Updated: Sep 28, 2019
A patient in his early 60s who is a university professional had depression, anxiety and associated irritable bowel syndrome. As you can see, he did finally switch away from amitriptyline, but on mirtazapine has some residual distress. I moved away but have maintained contact with the patient. I provide an initial summary and then my response to his questions. Please provide any further advice.
The patient wrote to me as follows: "Shortly, after I received your email I tried to make the switch to mirtazapine from amitriptyline, but was not successful. I suffered a great deal of arthralgia early on while making the transition, and gave up. Last June I tried again, after my blood pressure became uncontrollable, this time making the transition more slowly. I succeeded after 25 years on amitriptyline! My blood pressure is now very well controlled and I have been able to reduce or eliminate some of my blood pressure medications. (Perhaps amitriptyline was acting via the syndrome of inappropriate antidiuretic hormone secretion to raise my blood pressure). My resting heart rate has come down dramatically and I am no longer having issues with constipation or the ability to urinate easily. Headache and irritable bowel syndrome have so far not reemerged as issues and weight gain has not been a major problem. I am still coping with some arthralgia, but it is not a major concern at this point.

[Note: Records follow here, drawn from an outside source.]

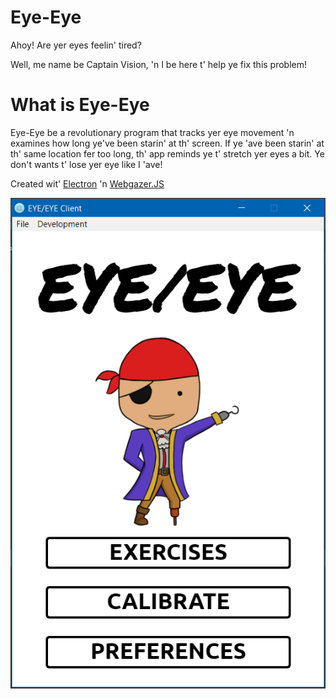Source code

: Eye-Eye
=====

Ahoy! Are yer eyes feelin' tired? 

Well, me name be Captain Vision, 'n I be here t' help ye fix this problem!

# What is Eye-Eye
Eye-Eye be a revolutionary program that tracks yer eye movement 'n examines how long ye've been starin' at th' screen. If ye 'ave been starin' at th' same location fer too long, th' app reminds ye t' stretch yer eyes a bit. Ye don't wants t' lose yer eye like I 'ave!


Created wit' [Electron](https://electronjs.org/) 'n [Webgazer.JS](https://webgazer.cs.brown.edu/)

![alt text](https://github.com/creativitRy/Eye-Eye/blob/master/Art/screenshot.PNG "Eye/Eye in action")
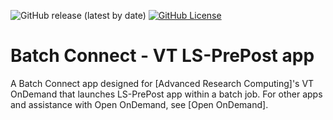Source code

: ![GitHub release (latest by date)](https://img.shields.io/github/v/release/rsettlage/ARC-ondemand-apps)
[![GitHub License](https://img.shields.io/badge/license-MIT-green.svg)](https://opensource.org/licenses/MIT)

# Batch Connect - VT LS-PrePost app 

A Batch Connect app designed for [Advanced Research Computing]'s VT OnDemand that launches LS-PrePost app 
within a batch job.  For other apps and assistance with Open OnDemand, see [Open OnDemand].
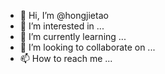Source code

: - 👋 Hi, I’m @hongjietao
- 👀 I’m interested in ...
- 🌱 I’m currently learning ...
- 💞️ I’m looking to collaborate on ...
- 📫 How to reach me ...

<!---
hongjietao/hongjietao is a ✨ special ✨ repository because its `README.md` (this file) appears on your GitHub profile.
You can click the Preview link to take a look at your changes.
--->
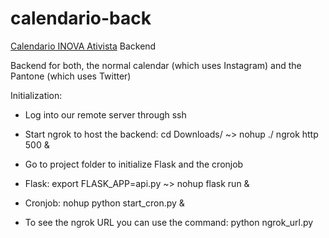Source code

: # calendario-back
[Calendario INOVA Ativista](https://calendariodissidente.fau.usp.br/) Backend

Backend for both, the normal calendar (which uses Instagram) and the Pantone (which uses Twitter)

Initialization:

- Log into our remote server through ssh

- Start ngrok to host the backend: cd Downloads/ ~> nohup ./ ngrok http 500 &

- Go to project folder to initialize Flask and the cronjob

- Flask: export FLASK_APP=api.py ~> nohup flask run &

- Cronjob: nohup python start_cron.py &

- To see the ngrok URL you can use the command: python ngrok_url.py
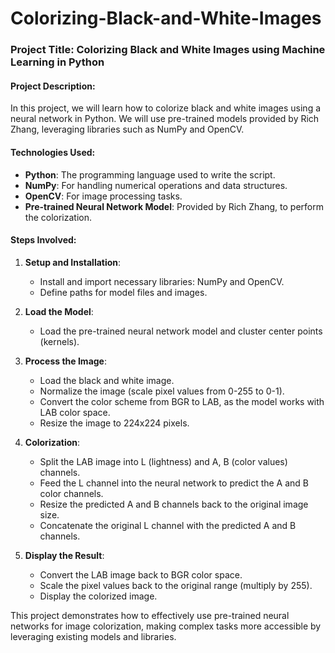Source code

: # Colorizing-Black-and-White-Images

### Project Title: Colorizing Black and White Images using Machine Learning in Python

#### Project Description:
In this project, we will learn how to colorize black and white images using a neural network in Python. We will use pre-trained models provided by Rich Zhang, leveraging libraries such as NumPy and OpenCV.

#### Technologies Used:
- **Python**: The programming language used to write the script.
- **NumPy**: For handling numerical operations and data structures.
- **OpenCV**: For image processing tasks.
- **Pre-trained Neural Network Model**: Provided by Rich Zhang, to perform the colorization.

#### Steps Involved:
1. **Setup and Installation**:
   - Install and import necessary libraries: NumPy and OpenCV.
   - Define paths for model files and images.

2. **Load the Model**:
   - Load the pre-trained neural network model and cluster center points (kernels).

3. **Process the Image**:
   - Load the black and white image.
   - Normalize the image (scale pixel values from 0-255 to 0-1).
   - Convert the color scheme from BGR to LAB, as the model works with LAB color space.
   - Resize the image to 224x224 pixels.

4. **Colorization**:
   - Split the LAB image into L (lightness) and A, B (color values) channels.
   - Feed the L channel into the neural network to predict the A and B color channels.
   - Resize the predicted A and B channels back to the original image size.
   - Concatenate the original L channel with the predicted A and B channels.

5. **Display the Result**:
   - Convert the LAB image back to BGR color space.
   - Scale the pixel values back to the original range (multiply by 255).
   - Display the colorized image.

This project demonstrates how to effectively use pre-trained neural networks for image colorization, making complex tasks more accessible by leveraging existing models and libraries.
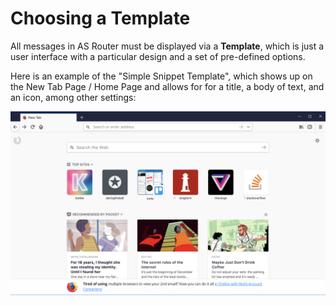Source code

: # Choosing a Template

All messages in AS Router must be displayed via a **Template**, which is just a user interface with a particular design and a set of pre-defined options.

Here is an example of the "Simple Snippet Template", which shows up on the New Tab Page / Home Page and allows for for a title, a body of text, and an icon, among other settings:

![Screenshot of the new tab page snippet](../assets/snippet-example.png)
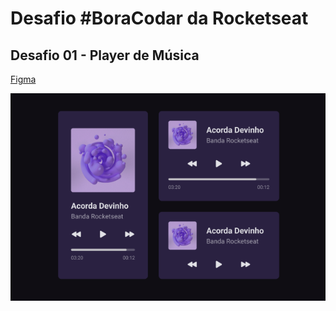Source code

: # Desafio #BoraCodar da Rocketseat

## Desafio 01 - Player de Música

[Figma](https://www.figma.com/community/file/1195050524500542670)

![](.github/desafio01.png "Imagem do desafio 01")
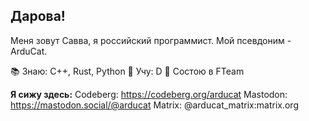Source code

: ## Дарова!

Меня зовут Савва, я российский программист. Мой псевдоним - ArduCat.

📚 Знаю: C++, Rust, Python
📖 Учу: D
🏤 Состою в FTeam

**Я сижу здесь:**
Codeberg: https://codeberg.org/arducat
Mastodon: https://mastodon.social/@arducat
Matrix: @arducat_matrix:matrix.org
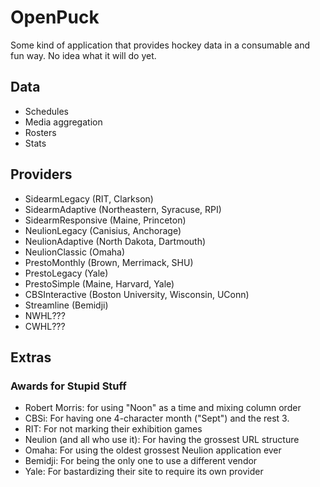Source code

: # OpenPuck
Some kind of application that provides hockey data in a consumable and fun way. No idea what it will do yet.

## Data
* Schedules
* Media aggregation
* Rosters
* Stats

## Providers
* SidearmLegacy (RIT, Clarkson)
* SidearmAdaptive (Northeastern, Syracuse, RPI)
* SidearmResponsive (Maine, Princeton)
* NeulionLegacy (Canisius, Anchorage)
* NeulionAdaptive (North Dakota, Dartmouth)
* NeulionClassic (Omaha)
* PrestoMonthly (Brown, Merrimack, SHU)
* PrestoLegacy (Yale)
* PrestoSimple (Maine, Harvard, Yale)
* CBSInteractive (Boston University, Wisconsin, UConn)
* Streamline (Bemidji)
* NWHL???
* CWHL???

## Extras 
### Awards for Stupid Stuff
* Robert Morris: for using "Noon" as a time and mixing column order
* CBSi: For having one 4-character month ("Sept") and the rest 3.
* RIT: For not marking their exhibition games
* Neulion (and all who use it): For having the grossest URL structure
* Omaha: For using the oldest grossest Neulion application ever
* Bemidji: For being the only one to use a different vendor
* Yale: For bastardizing their site to require its own provider
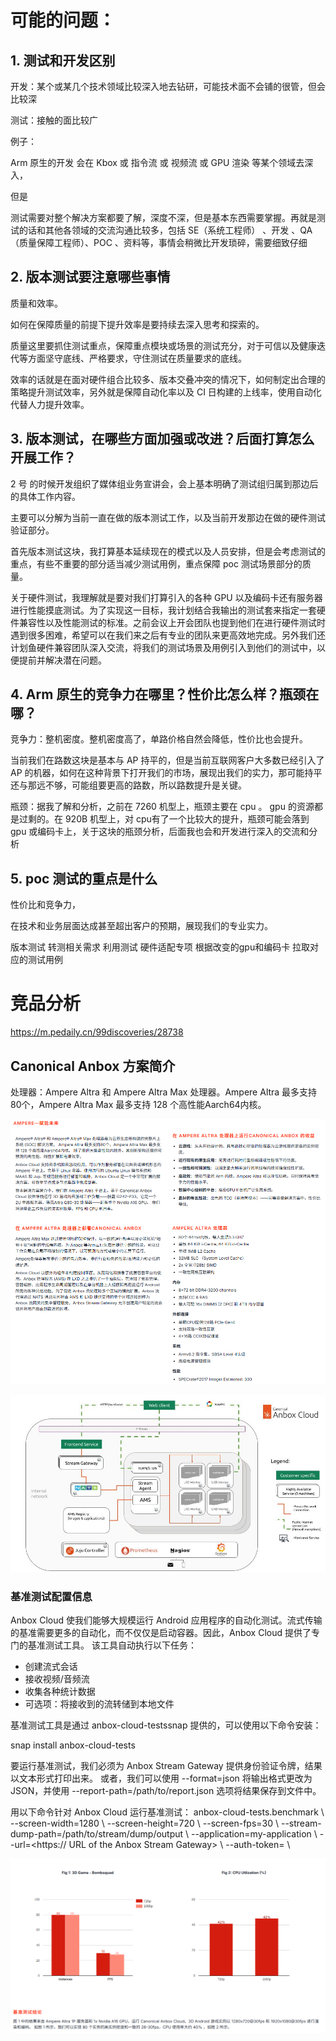 # 可能的问题：

## 1. 测试和开发区别

开发：某个或某几个技术领域比较深入地去钻研，可能技术面不会铺的很管，但会比较深

测试：接触的面比较广

例子：

Arm 原生的开发 会在 Kbox 或 指令流 或 视频流 或 GPU 渲染 等某个领域去深入，

但是

测试需要对整个解决方案都要了解，深度不深，但是基本东西需要掌握。再就是测试的话和其他各领域的交流沟通比较多，包括 SE（系统工程师） 、开发 、QA （质量保障工程师）、POC 、资料等，事情会稍微比开发琐碎，需要细致仔细



## 2. 版本测试要注意哪些事情

质量和效率。

如何在保障质量的前提下提升效率是要持续去深入思考和探索的。

质量这里要抓住测试重点，保障重点模块或场景的测试充分，对于可信以及健康迭代等方面坚守底线、严格要求，守住测试在质量要求的底线。

效率的话就是在面对硬件组合比较多、版本交叠冲突的情况下，如何制定出合理的策略提升测试效率，另外就是保障自动化率以及 CI 日构建的上线率，使用自动化代替人力提升效率。



## 3. 版本测试，在哪些方面加强或改进？后面打算怎么开展工作？

2 号 的时候开发组织了媒体组业务宣讲会，会上基本明确了测试组归属到那边后的具体工作内容。

主要可以分解为当前一直在做的版本测试工作，以及当前开发那边在做的硬件测试验证部分。

首先版本测试这块，我打算基本延续现在的模式以及人员安排，但是会考虑测试的重点，有些不重要的部分适当减少测试用例，重点保障 poc 测试场景部分的质量。

关于硬件测试，我理解就是要对我们打算引入的各种 GPU 以及编码卡还有服务器进行性能摸底测试。为了实现这一目标，我计划结合我输出的测试套来指定一套硬件兼容性以及性能测试的标准。之前会议上开会团队也提到他们在进行硬件测试时遇到很多困难，希望可以在我们来之后有专业的团队来更高效地完成。另外我们还计划鱼硬件兼容团队深入交流，将我们的测试场景及用例引入到他们的测试中，以便提前并解决潜在问题。



## 4. Arm 原生的竞争力在哪里？性价比怎么样？瓶颈在哪？

竞争力：整机密度。整机密度高了，单路价格自然会降低，性价比也会提升。

当前我们在路数这块是基本与 AP 持平的，但是当前互联网客户大多数已经引入了 AP 的机器，如何在这种背景下打开我们的市场，展现出我们的实力，那可能持平还与那远不够，可能组要更高的路数，所以路数提升是关键。

瓶颈：据我了解和分析，之前在 7260 机型上，瓶颈主要在 cpu 。 gpu 的资源都是过剩的。在 920B 机型上，对 cpu有了一个比较大的提升，瓶颈可能会落到 gpu 或编码卡上，关于这块的瓶颈分析，后面我也会和开发进行深入的交流和分析



## 5. poc 测试的重点是什么

性价比和竞争力，

在技术和业务层面达成甚至超出客户的预期，展现我们的专业实力。

版本测试 转测相关需求 利用测试
硬件适配专项 根据改变的gpu和编码卡 拉取对应的测试用例



# 竞品分析

https://m.pedaily.cn/99discoveries/28738

## Canonical Anbox 方案简介

处理器：Ampere Altra 和 Ampere Altra Max 处理器。Ampere Altra 最多支持80个，Ampere Altra Max 最多支持 128 个高性能Aarch64内核。 

![image-20251021103008234](./assets/image-20251021103008234.png)

![Anbox Chart.jpg](./assets/anbox_cloud_overview_578cbee340.png)

### 基准测试配置信息

Anbox Cloud 使我们能够大规模运行 Android 应用程序的自动化测试。流式传输的基准需要更多的自动化，而不仅仅是启动容器。因此，Anbox Cloud 提供了专门的基准测试工具。 该工具自动执行以下任务：

- 创建流式会话
- 接收视频/音频流
- 收集各种统计数据
- 可选项：将接收到的流转储到本地文件

基准测试工具是通过 anbox-cloud-testssnap 提供的，可以使用以下命令安装：

snap install anbox-cloud-tests

要运行基准测试，我们必须为 Anbox Stream Gateway 提供身份验证令牌，结果以文本形式打印出来。 或者，我们可以使用 --format=json 将输出格式更改为 JSON，并使用 --report-path=/path/to/report.json 选项将结果保存到文件中。

用以下命令针对 Anbox Cloud 运行基准测试： anbox-cloud-tests.benchmark \ --screen-width=1280 \ --screen-height=720 \ --screen-fps=30 \ --stream-dump-path=/path/to/stream/dump/output \ --application=my-application \ --url=<https:// URL of the Anbox Stream Gateway> \ --auth-token= \

![image-20251021103132103](./assets/image-20251021103132103.png)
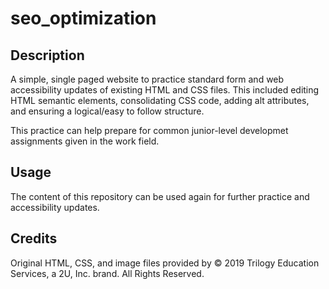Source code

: # seo_optimization

## Description

A simple, single paged website to practice standard form and web accessibility updates of existing HTML and CSS files.  This included editing HTML semantic elements, consolidating CSS code, adding alt attributes, and ensuring a logical/easy to follow structure.

This practice can help prepare for common junior-level developmet assignments given in the work field.

## Usage

The content of this repository can be used again for further practice and accessibility updates. 

## Credits

Original HTML, CSS, and image files provided by © 2019 Trilogy Education Services, a 2U, Inc. brand. All Rights Reserved.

I began cross tapering last June and had completely transitioned to mirtazapine (30 mg) by November. My main continuing issue is an uncomfortable feeling of agitation (irritability, edginess, jitteriness). I am wondering if this could be cholinergic rebound from amitriptyline even after 4 months off the medication. The reason why I question this is that I am still also experiencing a runny nose since I started making the transition. Lorazepam stops the agitation but that is definitely not something I want to take even short term. Gabapentin (100 mg, 3 times a day) helped for about a month before losing effectiveness. I have since stopped that as I read that it can lead to discontinuation/withdrawal issues. I am now on hydroxyzine (15 mg, 4 times a day, as needed). This takes the edge off the agitation but does not stop it. I also continue to take propranolol (10 mg twice a day) as I do feel it helps somewhat with the agitation, though I do not need it anymore for tremors or fast heart rate. Over the years I have had very short term incidences of agitation but those were always alleviated with a short term small increase in amitriptyline dose (10 mg).
What are your thoughts? Do you think I should I continue to “stay the course”, hoping that the agitation will resolve on its own with time or is a mirtazapine dose correction, or switch to another medication worth a try? I want to stay away from the anticholinergics if possible. There seems to be some debate about hydroxyzine, some saying it is a strong anticholinergic while one recent article said it was not."
My initial response was as follows: "I really doubt this is cholinergic rebound at this point. Also, if very low-dose lorazepam ameliorates your symptoms, that possibly is not a bad answer at least in the short term. Benzodiazepines have an understandably bad reputation, but they are effective and can be managed carefully over time." Note: he had some problems in the past with clonazepam dependency, so is understandably reluctant to go that route.
25 mg of amitritptyline is a very low dose, keeping in mind that the typical antidepressant dose is about 300 mg/d. On the other hand, 30 mg/d of mirtazapine is a rather high dose, smack in the middle of its usual antidepressant dose range (15-45 mg/d). Thus, we are comparing very low dose tricyclic antidepressant with a standard dose of mirtazapine. The agitation with mirtazapine likely are due to taking such a higher amount that produces antidepressant effects. An equivalent dose of mirtazapine compared to 25 mg/d of amitriptyline would be about 5 mg/d. Since the smallest pill size is 15 mg/d, this would mean taking about half a pill per day or every other day.
The PL view is that it is not clear why this patient needs to be on any monoamine agonist (antidepressant) at all. The patient has had some anxiety and depressive symptoms in the past, but long-term continuous symptomatic treatment is not preferable. This would be like giving aspirin for headache at all times, as opposed to as needed. If the problem is the irritable bowel syndrome, there are other more specific treatments available for that condition. Especially since this patient is now in his 60s, PL would encourage revisiting whether he needs to stay on the same medications as he took in his 40s. In short, PL would recommend tapering off mirtazapine slowly, over a few months, to see if any psychotropic treatment is needed at all.